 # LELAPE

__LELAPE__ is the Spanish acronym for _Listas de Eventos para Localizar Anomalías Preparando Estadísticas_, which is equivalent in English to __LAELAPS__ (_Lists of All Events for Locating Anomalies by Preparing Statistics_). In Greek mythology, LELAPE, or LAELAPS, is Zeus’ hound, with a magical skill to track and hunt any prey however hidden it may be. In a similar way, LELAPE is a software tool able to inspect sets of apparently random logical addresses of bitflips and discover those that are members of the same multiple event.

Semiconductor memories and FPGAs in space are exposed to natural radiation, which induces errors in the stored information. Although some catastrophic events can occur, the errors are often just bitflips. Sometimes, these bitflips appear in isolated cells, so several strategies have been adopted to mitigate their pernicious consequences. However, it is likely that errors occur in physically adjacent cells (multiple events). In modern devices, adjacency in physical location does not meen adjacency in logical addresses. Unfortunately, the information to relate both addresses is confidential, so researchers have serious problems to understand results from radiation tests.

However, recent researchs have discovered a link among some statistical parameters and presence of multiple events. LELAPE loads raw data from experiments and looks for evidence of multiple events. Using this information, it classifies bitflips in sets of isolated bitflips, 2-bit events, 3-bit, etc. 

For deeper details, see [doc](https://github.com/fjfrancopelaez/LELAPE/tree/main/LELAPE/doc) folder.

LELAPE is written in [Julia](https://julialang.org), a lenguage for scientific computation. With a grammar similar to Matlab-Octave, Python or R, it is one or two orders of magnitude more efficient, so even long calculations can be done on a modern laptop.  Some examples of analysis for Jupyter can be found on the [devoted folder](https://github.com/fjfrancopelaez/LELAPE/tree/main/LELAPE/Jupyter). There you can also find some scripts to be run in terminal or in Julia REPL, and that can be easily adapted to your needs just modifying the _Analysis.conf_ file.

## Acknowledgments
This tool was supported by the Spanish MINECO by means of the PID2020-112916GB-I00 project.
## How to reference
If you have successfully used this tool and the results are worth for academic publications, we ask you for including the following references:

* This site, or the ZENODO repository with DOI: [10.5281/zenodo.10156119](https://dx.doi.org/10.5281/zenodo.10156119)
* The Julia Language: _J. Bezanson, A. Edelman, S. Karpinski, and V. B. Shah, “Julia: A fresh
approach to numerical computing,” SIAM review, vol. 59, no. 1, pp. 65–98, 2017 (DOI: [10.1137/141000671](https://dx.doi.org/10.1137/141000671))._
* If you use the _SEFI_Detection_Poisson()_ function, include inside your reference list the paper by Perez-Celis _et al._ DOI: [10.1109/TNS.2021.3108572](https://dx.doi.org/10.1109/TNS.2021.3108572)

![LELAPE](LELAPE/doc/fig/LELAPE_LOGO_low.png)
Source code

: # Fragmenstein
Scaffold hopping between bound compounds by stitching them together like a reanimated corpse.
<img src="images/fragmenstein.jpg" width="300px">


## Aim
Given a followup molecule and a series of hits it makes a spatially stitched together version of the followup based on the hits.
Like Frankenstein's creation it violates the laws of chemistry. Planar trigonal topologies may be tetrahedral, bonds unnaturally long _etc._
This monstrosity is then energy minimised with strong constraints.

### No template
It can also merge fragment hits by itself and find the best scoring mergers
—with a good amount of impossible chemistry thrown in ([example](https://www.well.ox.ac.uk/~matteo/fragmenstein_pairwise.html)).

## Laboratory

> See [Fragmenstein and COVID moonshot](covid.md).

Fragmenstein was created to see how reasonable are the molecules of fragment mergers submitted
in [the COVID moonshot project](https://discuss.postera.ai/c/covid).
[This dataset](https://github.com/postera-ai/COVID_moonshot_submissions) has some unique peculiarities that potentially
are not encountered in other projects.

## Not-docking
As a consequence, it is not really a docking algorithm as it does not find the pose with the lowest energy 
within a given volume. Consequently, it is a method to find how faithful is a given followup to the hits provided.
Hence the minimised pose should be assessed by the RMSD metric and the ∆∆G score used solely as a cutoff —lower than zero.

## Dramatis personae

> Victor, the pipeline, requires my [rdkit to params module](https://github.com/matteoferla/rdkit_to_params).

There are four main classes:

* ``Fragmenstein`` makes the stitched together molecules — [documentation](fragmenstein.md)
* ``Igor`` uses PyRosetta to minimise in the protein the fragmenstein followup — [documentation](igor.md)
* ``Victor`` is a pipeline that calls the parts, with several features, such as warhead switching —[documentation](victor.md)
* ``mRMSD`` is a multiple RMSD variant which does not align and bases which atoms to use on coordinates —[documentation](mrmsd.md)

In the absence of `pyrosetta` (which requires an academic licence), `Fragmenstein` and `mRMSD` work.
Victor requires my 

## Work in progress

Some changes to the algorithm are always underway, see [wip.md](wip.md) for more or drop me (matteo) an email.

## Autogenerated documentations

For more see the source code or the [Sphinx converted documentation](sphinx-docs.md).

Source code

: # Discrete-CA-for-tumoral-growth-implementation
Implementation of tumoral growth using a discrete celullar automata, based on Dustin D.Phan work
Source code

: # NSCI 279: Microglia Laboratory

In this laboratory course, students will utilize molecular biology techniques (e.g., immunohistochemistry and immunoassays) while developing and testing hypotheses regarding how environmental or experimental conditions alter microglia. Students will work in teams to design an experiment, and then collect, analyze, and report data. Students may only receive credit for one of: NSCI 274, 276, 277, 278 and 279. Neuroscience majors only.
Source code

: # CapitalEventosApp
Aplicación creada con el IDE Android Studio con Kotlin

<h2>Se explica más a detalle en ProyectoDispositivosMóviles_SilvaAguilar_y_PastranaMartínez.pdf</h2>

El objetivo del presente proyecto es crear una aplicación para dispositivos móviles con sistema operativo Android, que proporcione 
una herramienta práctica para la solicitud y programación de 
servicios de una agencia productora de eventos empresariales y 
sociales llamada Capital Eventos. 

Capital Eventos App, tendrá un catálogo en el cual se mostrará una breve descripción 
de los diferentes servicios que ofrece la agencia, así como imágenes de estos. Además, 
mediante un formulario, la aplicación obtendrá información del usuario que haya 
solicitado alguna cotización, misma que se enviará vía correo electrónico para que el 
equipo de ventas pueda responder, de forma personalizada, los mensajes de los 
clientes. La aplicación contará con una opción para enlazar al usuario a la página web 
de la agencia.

----------

- How to complete this task -
Look through the records and gather each line with the word "makes".

- Response to the task -
Given a followup molecule and a series of hits it makes a spatially stitched together version of the followup based on the hits.
* ``Fragmenstein`` makes the stitched together molecules — [documentation](fragmenstein.md)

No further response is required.